Believe Is Taking Steps to License AI Music, Execs Reveal

believe

Believe founder and CEO Denis Ladegaillerie. Photo Credit: Believe

Believe (BLV on the Euronext Paris) achieved a 22.2 percent year-over-year (YoY) revenue improvement during 2023’s opening quarter, generating nearly €200 million, according to a new earnings report.

Paris-headquartered Believe, which last month disclosed a roughly 32 percent YoY revenue hike for all of 2022, posted its Q1 2023 financials today. According to the analysis, the Sentric owner pulled in €198.6 million across January, February, and March of this year.

The sum consists of €186 million from “premium solutions” (up 23 percent YoY) and approximately €12.7 million from “automated solutions” (up 11.2 percent YoY), Believe relayed. Moreover, digital revenue (like total revenue) grew 22.2 percent from the same period in 2022, per the resource – a jump chalked up to “resilient paid streaming” despite some signs of plateauing premium-account growth as well as an ad-supported slowdown.

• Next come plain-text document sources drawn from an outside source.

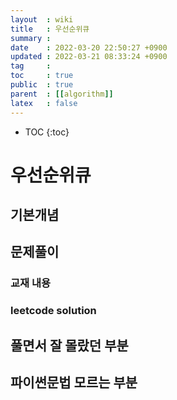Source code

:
 ```yaml
---
layout  : wiki
title   : 우선순위큐 
summary : 
date    : 2022-03-20 22:50:27 +0900
updated : 2022-03-21 08:33:24 +0900
tag     : 
toc     : true
public  : true
parent  : [[algorithm]] 
latex   : false
---
```

* TOC
{:toc}


# 우선순위큐  
## 기본개념 

## 문제풀이  
### 교재 내용

### leetcode solution

## 풀면서 잘 몰랐던 부분 

## 파이썬문법 모르는 부분 

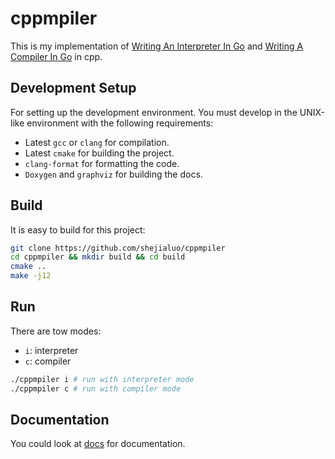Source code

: # cppmpiler

This is my implementation of [Writing An Interpreter In Go](https://interpreterbook.com/)
and [Writing A Compiler In Go](https://compilerbook.com/) in cpp.

## Development Setup

For setting up the development environment. You must develop in the UNIX-like environment with the following requirements:

+ Latest `gcc` or `clang` for compilation.
+ Latest `cmake` for building the project.
+ `clang-format` for formatting the code.
+ `Doxygen` and `graphviz` for building the docs.

## Build

It is easy to build for this project:

```sh
git clone https://github.com/shejialuo/cppmpiler
cd cppmpiler && mkdir build && cd build
cmake ..
make -j12
```

## Run

There are tow modes:

+ `i`: interpreter
+ `c`: compiler

```sh
./cppmpiler i # run with interpreter mode
./cppmpiler c # run with compiler mode
```

## Documentation

You could look at [docs](https://shejialuo.github.io/cppmpiler/) for documentation.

Shifting to the revenue’s geographic breakdown, Believe indicated that income attributable to Asia-Pacific and Africa had surged by an even 40 percent YoY during the quarter to hit €56.1 million, with higher-ups pointing to “strong growth in India, Greater China and Southeast Asia alike.”

In India for the first quarter of this year, Believe was the number-one player in terms of market share in the market,” claimed founder and CEO Denis Ladegaillerie. “Ahead of traditional labels, ahead of local majors. Why? Because of the multi-tiered strategy that we’ve built. … We’re number one in the market with, depending on the services, between 15 to 30 percent market share on local music services.”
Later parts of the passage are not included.